In non-comics reading, I’ve mainly been evaluating student work: part of the inevitable seasonal floodtide that comes pre-holidays. I’ve probably spent more time reading student-generated texts than anything else over the past three to four weeks. In particular, I’ve been reading papers analyzing retail environments, written by students in my “Studies in Popular Culture” course. Very interesting stuff!
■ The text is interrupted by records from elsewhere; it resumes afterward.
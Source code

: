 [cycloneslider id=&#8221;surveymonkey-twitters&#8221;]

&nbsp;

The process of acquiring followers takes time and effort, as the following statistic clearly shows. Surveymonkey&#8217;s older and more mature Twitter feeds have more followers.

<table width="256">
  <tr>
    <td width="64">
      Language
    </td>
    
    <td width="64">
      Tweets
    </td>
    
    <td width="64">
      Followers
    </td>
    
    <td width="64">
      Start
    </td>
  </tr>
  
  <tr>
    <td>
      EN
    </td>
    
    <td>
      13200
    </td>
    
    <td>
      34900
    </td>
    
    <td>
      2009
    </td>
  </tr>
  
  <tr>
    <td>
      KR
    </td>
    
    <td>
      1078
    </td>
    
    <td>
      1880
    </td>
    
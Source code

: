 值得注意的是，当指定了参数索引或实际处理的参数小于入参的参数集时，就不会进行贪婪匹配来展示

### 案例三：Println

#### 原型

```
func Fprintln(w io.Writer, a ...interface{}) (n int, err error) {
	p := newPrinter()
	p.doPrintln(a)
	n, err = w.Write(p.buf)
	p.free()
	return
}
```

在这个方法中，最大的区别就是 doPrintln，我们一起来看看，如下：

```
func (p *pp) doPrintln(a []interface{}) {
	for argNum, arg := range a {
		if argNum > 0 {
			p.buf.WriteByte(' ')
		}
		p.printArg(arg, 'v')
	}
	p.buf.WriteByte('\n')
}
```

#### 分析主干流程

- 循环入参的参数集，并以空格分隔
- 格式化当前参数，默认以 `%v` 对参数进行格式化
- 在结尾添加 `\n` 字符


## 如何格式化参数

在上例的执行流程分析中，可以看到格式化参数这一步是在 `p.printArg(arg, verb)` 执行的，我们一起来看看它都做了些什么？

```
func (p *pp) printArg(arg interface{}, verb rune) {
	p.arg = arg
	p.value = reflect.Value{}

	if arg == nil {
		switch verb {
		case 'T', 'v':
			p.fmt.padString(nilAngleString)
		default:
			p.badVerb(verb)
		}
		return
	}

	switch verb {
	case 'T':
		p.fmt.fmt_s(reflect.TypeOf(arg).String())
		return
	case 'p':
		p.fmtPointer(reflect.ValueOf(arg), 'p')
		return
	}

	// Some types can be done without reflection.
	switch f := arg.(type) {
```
Besides that, I’ve been cherry-picking articles from the last few New Yorkers, which makes for great take-it-as-it-comes reading, and working my way, slowly, incrementally, with a mixture of relish and aggravation, through the second novel in M. John Harrison’s “Viriconium” cycle, A Storm of Wings (1980). The latter is a deliriously stylized, morbidly gloomy fantasy with some of the most bizarre invented landscapes and other descriptive surpluses I’ve ever seen in high fantasy (and I’ve seen plenty). A sort of kissing cousin to Peake and Moorcock. The book works like a certain kind of drug: it has almost no narrative momentum, but an overwhelming sense of place and style. Sometimes I like to stop and reread certain descriptive passages out loud; it’s that kind of book. I’ve got the Pocket/Timescape paperback edition, with a Michael Whelan cover, but the novel is definitely something else other than the generic sword-and-sorcery implied by the cover.

Oh, and I’ve already logged some hours with the new Comics Journal #300, which, in good Journal fashion, contains a lot to chew on and some stuff that I emphatically disagree with. It’s a great issue that leaves me with both a nostalgic wistfulness (the first Journal I wrote for was #167, the Kirby tribute issue, and, yes, I’m in this one too) and a keen desire to write about comics into the unforeseeable future!